(Source information begins)

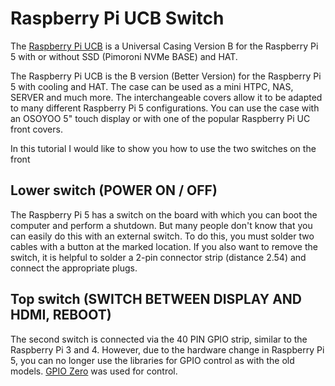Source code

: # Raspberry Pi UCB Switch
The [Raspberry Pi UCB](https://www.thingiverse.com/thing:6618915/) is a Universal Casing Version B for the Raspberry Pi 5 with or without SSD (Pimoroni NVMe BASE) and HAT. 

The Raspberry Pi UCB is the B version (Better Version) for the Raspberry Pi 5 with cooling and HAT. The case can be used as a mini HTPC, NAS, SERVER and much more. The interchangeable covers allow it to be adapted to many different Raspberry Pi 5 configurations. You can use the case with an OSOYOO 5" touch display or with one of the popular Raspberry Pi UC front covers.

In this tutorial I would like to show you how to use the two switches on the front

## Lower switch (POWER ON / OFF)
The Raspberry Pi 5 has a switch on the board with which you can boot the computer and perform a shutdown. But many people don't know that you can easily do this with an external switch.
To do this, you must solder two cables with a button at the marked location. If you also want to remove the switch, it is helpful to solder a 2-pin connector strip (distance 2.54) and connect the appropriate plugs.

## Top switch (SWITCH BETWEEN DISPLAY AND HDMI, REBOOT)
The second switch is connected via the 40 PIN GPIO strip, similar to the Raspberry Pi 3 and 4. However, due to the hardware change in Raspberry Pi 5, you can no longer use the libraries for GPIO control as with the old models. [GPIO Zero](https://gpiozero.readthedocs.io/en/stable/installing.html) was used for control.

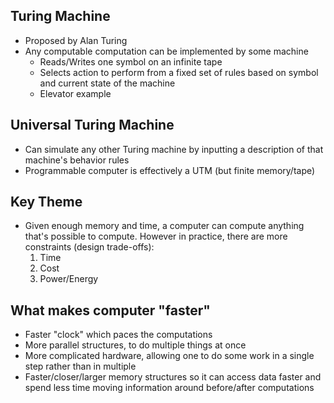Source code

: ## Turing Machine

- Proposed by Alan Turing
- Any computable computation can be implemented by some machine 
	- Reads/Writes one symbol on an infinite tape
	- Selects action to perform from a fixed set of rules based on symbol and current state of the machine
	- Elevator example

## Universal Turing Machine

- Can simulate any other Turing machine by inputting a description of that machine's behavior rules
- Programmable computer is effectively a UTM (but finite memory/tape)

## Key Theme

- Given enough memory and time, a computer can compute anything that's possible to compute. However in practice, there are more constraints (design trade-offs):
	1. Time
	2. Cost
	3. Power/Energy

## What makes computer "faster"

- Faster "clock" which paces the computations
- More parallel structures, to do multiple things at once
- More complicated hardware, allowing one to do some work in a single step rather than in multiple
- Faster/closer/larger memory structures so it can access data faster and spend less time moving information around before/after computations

(Source information ends)
(Source information begins)

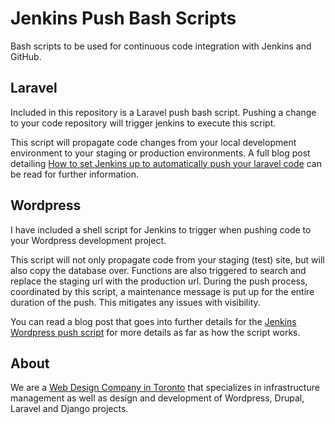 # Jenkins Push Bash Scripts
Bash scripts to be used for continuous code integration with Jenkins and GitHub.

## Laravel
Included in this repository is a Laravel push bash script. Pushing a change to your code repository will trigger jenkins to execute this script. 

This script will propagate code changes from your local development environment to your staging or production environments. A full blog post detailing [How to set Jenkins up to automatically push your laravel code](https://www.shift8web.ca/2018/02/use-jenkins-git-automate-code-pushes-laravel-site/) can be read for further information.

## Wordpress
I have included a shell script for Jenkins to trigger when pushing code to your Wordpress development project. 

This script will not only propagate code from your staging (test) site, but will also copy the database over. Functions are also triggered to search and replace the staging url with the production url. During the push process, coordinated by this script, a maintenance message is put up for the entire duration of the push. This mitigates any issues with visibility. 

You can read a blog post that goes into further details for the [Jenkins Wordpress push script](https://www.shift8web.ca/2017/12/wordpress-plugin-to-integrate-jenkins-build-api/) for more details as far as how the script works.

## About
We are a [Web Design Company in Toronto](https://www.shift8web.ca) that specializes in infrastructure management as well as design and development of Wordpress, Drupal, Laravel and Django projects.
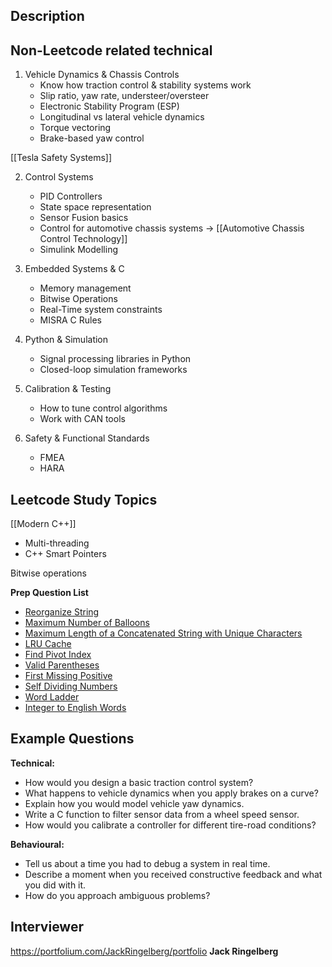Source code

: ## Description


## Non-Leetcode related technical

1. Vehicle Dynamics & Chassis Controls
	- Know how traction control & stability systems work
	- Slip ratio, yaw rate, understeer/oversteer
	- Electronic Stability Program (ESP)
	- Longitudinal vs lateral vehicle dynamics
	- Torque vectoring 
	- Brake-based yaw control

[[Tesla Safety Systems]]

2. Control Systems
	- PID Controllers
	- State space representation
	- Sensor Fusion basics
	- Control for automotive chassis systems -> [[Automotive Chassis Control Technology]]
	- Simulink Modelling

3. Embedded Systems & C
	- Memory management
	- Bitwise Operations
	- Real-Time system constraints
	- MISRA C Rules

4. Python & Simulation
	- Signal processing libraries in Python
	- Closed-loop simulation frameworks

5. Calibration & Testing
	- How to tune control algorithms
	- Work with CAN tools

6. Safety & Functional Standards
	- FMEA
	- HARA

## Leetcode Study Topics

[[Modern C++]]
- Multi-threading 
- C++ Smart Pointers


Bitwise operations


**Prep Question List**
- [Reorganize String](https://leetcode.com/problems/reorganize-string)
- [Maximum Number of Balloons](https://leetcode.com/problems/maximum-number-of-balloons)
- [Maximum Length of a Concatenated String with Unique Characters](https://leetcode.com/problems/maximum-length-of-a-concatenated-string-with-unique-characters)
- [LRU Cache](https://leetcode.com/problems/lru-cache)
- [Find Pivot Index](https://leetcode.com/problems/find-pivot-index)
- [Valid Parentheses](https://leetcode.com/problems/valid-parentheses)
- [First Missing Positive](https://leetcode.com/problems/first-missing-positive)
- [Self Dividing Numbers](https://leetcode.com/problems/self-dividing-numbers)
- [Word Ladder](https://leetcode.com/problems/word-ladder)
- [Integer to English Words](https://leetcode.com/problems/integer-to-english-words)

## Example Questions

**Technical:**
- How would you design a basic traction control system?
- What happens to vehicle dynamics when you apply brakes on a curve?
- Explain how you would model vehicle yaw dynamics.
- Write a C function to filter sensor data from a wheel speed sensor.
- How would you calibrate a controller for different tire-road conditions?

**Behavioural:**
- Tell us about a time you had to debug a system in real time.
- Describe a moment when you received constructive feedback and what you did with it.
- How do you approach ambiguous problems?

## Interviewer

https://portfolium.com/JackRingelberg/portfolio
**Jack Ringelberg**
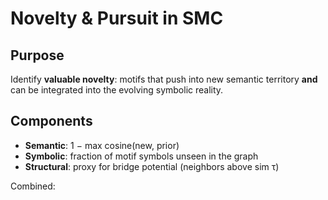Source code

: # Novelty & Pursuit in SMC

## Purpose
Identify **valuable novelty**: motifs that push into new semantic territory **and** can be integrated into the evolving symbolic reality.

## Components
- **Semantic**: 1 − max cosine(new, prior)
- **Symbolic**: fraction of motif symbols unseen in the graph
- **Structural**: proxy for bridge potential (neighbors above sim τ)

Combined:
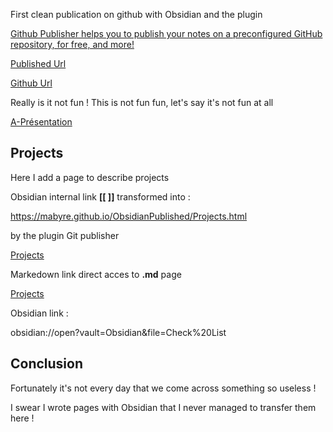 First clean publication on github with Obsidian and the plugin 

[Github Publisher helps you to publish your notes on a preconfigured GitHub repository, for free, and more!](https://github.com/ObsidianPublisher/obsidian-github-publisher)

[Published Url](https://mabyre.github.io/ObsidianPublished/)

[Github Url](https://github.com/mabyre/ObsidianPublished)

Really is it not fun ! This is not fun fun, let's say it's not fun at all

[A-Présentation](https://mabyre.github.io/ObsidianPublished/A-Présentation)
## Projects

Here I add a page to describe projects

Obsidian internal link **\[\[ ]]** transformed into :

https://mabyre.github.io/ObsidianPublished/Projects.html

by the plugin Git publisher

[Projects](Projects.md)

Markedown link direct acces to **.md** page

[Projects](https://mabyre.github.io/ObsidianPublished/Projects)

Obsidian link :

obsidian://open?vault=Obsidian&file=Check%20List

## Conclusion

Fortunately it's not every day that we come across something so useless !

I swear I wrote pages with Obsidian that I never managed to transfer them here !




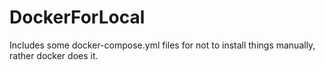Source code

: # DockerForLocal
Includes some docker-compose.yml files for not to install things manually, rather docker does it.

(Source information ends)

§ Exercise
Using the entries above, transcribe exactly from the line that has "- [Find Pivot" through the line that has "by the plugin Git publisher". Pictures are dropped.

§ Answer to the problem
- [Find Pivot Index](https://leetcode.com/problems/find-pivot-index)
- [Valid Parentheses](https://leetcode.com/problems/valid-parentheses)
- [First Missing Positive](https://leetcode.com/problems/first-missing-positive)
- [Self Dividing Numbers](https://leetcode.com/problems/self-dividing-numbers)
- [Word Ladder](https://leetcode.com/problems/word-ladder)
- [Integer to English Words](https://leetcode.com/problems/integer-to-english-words)

## Example Questions

**Technical:**
- How would you design a basic traction control system?
- What happens to vehicle dynamics when you apply brakes on a curve?
- Explain how you would model vehicle yaw dynamics.
- Write a C function to filter sensor data from a wheel speed sensor.
- How would you calibrate a controller for different tire-road conditions?

**Behavioural:**
- Tell us about a time you had to debug a system in real time.
- Describe a moment when you received constructive feedback and what you did with it.
- How do you approach ambiguous problems?

## Interviewer

https://portfolium.com/JackRingelberg/portfolio
**Jack Ringelberg**
Source code

: # Novelty & Pursuit in SMC

## Purpose
Identify **valuable novelty**: motifs that push into new semantic territory **and** can be integrated into the evolving symbolic reality.

## Components
- **Semantic**: 1 − max cosine(new, prior)
- **Symbolic**: fraction of motif symbols unseen in the graph
- **Structural**: proxy for bridge potential (neighbors above sim τ)

Combined:
 First clean publication on github with Obsidian and the plugin 

[Github Publisher helps you to publish your notes on a preconfigured GitHub repository, for free, and more!](https://github.com/ObsidianPublisher/obsidian-github-publisher)

[Published Url](https://mabyre.github.io/ObsidianPublished/)

[Github Url](https://github.com/mabyre/ObsidianPublished)

Really is it not fun ! This is not fun fun, let's say it's not fun at all

[A-Présentation](https://mabyre.github.io/ObsidianPublished/A-Présentation)
## Projects

Here I add a page to describe projects

Obsidian internal link **\[\[ ]]** transformed into :

https://mabyre.github.io/ObsidianPublished/Projects.html

by the plugin Git publisher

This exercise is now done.